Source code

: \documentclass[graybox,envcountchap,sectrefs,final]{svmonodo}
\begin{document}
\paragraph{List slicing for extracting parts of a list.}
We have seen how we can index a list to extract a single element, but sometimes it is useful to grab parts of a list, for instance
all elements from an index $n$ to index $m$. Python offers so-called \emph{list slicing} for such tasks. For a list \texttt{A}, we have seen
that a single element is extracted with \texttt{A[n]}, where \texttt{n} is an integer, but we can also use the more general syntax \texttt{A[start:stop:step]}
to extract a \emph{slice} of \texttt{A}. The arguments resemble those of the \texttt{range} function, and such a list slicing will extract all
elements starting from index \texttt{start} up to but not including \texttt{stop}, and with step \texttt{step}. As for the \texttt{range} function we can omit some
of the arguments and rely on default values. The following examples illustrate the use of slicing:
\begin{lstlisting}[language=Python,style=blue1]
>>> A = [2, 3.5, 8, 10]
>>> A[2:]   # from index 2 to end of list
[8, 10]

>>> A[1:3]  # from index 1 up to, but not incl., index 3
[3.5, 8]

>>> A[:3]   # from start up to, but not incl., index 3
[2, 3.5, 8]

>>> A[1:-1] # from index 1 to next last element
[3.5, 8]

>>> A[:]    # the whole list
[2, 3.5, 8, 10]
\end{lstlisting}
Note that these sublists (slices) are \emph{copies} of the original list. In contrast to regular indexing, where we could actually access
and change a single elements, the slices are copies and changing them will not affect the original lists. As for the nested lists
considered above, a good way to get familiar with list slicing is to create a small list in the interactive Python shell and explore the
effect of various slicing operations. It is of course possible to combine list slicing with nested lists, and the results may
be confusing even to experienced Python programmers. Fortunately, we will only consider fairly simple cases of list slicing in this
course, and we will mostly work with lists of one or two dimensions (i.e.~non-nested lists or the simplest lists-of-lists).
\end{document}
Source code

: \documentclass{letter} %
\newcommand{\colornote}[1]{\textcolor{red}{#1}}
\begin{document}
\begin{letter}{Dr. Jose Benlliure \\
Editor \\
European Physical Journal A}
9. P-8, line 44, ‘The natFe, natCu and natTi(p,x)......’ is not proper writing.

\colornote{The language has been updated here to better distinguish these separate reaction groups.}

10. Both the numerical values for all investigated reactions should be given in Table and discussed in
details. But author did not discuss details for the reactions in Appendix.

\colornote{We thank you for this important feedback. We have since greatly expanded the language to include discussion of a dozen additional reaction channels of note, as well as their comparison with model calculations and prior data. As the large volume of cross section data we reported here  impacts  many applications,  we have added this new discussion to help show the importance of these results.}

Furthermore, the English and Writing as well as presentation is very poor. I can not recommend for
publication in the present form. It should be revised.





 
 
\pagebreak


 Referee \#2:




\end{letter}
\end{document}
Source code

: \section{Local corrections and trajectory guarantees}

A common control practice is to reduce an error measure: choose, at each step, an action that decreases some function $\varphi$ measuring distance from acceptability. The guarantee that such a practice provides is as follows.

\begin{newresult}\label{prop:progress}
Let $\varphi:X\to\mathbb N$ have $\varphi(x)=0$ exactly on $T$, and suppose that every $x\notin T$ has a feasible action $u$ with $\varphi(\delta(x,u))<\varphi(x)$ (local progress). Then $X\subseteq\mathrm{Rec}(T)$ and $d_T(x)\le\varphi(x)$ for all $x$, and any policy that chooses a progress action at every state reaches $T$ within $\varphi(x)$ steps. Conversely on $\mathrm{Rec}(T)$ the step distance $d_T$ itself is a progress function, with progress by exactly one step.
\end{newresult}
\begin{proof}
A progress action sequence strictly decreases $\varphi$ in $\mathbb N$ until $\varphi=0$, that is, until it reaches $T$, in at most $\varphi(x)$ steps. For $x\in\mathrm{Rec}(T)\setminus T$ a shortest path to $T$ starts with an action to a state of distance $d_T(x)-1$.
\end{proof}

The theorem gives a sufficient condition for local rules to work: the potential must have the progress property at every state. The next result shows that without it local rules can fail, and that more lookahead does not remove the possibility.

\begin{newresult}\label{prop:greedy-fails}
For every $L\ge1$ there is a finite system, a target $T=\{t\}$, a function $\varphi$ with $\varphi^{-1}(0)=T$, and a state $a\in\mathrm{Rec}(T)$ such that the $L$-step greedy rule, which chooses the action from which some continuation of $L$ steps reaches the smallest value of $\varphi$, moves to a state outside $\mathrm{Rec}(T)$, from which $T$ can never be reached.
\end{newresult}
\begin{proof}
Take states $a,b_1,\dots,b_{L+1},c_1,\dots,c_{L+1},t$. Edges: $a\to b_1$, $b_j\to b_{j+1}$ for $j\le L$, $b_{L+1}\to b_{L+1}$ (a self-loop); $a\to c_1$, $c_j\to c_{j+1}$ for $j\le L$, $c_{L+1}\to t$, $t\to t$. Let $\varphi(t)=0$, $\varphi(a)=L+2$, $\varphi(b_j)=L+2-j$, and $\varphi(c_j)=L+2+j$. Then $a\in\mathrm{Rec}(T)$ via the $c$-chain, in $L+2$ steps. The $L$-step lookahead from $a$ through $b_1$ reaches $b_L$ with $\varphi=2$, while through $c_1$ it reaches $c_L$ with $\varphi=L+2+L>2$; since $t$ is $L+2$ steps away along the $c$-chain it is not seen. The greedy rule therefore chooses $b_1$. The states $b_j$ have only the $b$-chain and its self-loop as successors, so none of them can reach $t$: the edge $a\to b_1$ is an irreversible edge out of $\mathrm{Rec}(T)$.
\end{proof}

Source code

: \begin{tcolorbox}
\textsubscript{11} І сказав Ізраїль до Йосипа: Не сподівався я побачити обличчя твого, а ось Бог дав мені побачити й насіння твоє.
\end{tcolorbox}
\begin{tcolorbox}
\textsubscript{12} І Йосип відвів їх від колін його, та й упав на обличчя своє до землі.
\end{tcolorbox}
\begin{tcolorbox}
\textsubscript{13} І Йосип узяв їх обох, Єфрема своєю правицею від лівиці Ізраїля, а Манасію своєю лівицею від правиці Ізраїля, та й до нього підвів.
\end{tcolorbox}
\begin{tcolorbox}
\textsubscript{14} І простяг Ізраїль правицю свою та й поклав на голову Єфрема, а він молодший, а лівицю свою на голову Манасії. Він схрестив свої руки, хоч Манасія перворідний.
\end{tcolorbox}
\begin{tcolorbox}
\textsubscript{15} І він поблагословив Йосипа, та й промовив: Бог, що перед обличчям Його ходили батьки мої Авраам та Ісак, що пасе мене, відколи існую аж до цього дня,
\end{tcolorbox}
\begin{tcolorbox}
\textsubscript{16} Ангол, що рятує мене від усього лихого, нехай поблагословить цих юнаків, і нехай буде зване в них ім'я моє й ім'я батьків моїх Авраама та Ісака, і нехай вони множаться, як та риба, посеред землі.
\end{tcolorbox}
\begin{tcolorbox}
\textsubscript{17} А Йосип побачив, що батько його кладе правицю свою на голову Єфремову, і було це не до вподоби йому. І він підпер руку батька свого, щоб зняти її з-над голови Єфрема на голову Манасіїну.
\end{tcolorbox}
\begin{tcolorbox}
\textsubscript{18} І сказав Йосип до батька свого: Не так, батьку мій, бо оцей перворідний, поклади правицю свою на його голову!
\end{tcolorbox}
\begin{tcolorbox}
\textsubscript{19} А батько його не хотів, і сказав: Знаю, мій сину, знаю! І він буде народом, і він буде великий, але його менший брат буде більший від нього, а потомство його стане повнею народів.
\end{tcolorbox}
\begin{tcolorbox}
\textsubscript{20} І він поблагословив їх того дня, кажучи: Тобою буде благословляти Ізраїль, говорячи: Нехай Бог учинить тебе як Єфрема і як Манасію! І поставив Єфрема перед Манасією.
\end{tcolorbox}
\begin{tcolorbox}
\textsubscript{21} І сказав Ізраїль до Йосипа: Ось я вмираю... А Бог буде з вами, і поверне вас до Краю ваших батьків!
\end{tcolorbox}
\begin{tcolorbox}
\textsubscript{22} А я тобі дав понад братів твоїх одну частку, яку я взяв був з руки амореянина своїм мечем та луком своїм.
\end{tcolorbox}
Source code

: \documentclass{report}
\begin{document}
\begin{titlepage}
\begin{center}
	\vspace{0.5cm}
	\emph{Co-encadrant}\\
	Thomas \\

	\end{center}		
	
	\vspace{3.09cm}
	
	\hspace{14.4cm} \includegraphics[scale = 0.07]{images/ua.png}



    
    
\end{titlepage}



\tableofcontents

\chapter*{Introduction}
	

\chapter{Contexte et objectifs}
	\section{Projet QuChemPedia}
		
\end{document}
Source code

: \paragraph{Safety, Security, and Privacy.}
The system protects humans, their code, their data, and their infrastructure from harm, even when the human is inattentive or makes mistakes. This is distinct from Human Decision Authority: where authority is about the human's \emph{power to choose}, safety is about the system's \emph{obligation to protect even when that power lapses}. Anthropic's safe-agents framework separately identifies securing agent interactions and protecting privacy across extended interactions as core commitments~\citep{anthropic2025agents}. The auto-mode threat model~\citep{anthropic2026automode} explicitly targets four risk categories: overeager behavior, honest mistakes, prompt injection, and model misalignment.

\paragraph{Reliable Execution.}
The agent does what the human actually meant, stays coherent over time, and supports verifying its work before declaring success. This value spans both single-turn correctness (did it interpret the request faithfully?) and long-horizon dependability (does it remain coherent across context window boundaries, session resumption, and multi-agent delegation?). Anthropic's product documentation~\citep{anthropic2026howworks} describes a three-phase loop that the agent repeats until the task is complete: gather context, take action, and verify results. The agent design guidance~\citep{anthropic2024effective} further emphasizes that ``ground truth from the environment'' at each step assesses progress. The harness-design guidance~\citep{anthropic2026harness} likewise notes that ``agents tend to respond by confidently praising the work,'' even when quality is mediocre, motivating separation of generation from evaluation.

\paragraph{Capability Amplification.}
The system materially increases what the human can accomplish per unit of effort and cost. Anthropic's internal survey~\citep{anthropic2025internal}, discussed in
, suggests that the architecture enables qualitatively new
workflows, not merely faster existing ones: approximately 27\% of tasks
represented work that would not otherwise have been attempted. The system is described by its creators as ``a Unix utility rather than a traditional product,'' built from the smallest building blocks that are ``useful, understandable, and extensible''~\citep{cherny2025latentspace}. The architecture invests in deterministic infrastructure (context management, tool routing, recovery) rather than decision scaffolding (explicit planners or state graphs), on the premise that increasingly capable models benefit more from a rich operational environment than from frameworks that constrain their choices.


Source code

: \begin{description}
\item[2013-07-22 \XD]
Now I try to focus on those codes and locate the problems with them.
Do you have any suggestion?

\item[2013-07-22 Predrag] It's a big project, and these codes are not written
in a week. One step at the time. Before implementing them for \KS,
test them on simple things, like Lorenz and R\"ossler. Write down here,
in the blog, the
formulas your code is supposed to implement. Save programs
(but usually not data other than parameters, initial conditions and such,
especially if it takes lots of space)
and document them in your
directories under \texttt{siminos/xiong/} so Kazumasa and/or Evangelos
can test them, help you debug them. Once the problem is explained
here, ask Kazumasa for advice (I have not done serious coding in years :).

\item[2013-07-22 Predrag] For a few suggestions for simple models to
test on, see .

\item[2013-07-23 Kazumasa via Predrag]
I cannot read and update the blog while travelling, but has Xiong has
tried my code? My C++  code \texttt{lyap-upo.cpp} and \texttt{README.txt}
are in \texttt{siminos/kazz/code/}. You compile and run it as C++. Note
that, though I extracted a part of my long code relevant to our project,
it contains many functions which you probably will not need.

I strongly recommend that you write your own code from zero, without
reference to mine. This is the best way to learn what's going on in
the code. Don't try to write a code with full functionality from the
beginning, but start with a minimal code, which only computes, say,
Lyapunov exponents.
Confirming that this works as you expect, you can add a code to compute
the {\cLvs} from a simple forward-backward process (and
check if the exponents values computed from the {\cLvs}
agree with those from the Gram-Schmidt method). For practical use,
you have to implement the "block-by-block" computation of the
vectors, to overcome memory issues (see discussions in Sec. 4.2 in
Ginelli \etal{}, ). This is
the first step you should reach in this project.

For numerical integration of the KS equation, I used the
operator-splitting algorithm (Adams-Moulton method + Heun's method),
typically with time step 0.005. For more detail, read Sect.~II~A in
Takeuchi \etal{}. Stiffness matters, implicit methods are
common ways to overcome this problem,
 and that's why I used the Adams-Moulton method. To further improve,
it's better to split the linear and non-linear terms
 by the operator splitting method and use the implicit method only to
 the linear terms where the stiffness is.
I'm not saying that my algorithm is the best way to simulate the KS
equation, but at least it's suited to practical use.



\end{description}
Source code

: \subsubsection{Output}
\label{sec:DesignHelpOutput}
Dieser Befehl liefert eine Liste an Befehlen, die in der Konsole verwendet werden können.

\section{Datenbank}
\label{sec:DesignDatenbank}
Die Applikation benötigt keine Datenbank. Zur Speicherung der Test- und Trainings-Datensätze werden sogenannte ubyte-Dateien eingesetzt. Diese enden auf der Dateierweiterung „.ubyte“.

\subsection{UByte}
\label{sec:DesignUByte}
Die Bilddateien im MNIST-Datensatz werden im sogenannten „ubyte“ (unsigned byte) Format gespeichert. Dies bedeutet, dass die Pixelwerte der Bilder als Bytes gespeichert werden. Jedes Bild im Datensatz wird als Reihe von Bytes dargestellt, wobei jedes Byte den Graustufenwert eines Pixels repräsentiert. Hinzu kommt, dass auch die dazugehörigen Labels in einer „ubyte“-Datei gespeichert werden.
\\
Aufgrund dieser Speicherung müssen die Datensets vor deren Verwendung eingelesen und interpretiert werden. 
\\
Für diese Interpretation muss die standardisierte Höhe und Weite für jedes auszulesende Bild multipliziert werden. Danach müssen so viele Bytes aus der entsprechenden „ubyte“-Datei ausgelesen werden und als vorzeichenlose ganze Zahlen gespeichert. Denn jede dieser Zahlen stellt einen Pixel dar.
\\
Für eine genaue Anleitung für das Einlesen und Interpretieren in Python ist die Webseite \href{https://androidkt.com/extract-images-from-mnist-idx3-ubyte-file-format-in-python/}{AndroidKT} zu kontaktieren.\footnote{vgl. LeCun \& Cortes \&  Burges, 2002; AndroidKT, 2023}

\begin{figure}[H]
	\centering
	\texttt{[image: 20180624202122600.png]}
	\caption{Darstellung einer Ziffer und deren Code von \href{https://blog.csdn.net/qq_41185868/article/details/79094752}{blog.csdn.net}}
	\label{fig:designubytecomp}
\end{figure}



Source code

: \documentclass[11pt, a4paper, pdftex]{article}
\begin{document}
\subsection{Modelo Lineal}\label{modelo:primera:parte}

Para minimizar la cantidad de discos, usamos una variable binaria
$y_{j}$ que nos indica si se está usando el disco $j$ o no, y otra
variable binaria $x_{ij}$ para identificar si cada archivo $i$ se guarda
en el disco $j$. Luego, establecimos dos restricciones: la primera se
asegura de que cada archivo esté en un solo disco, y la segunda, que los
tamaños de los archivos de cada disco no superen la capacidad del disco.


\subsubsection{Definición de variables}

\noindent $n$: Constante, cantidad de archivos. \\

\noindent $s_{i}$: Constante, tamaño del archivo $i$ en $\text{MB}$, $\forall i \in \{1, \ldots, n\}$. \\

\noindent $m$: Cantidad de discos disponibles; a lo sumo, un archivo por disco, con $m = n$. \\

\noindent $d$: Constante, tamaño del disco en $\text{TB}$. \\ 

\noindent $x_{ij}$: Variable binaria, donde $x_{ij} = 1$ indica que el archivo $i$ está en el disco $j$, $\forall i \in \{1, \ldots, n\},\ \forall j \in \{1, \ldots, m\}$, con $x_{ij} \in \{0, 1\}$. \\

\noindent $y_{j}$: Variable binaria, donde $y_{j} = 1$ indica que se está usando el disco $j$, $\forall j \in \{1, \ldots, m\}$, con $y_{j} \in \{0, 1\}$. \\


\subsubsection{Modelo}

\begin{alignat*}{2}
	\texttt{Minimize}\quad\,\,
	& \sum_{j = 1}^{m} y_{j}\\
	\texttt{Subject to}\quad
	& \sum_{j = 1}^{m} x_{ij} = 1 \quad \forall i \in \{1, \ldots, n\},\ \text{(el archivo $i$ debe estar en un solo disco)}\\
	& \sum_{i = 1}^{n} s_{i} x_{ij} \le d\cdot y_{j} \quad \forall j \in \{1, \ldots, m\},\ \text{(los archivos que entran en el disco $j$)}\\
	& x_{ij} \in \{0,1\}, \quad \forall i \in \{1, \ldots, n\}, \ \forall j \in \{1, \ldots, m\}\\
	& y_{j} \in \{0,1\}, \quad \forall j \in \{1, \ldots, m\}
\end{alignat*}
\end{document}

===============

Requirement: Copy all lines from the entries that contain the word "Bytes".

Solution to the problem:
Die Bilddateien im MNIST-Datensatz werden im sogenannten „ubyte“ (unsigned byte) Format gespeichert. Dies bedeutet, dass die Pixelwerte der Bilder als Bytes gespeichert werden. Jedes Bild im Datensatz wird als Reihe von Bytes dargestellt, wobei jedes Byte den Graustufenwert eines Pixels repräsentiert. Hinzu kommt, dass auch die dazugehörigen Labels in einer „ubyte“-Datei gespeichert werden.
Für diese Interpretation muss die standardisierte Höhe und Weite für jedes auszulesende Bild multipliziert werden. Danach müssen so viele Bytes aus der entsprechenden „ubyte“-Datei ausgelesen werden und als vorzeichenlose ganze Zahlen gespeichert. Denn jede dieser Zahlen stellt einen Pixel dar.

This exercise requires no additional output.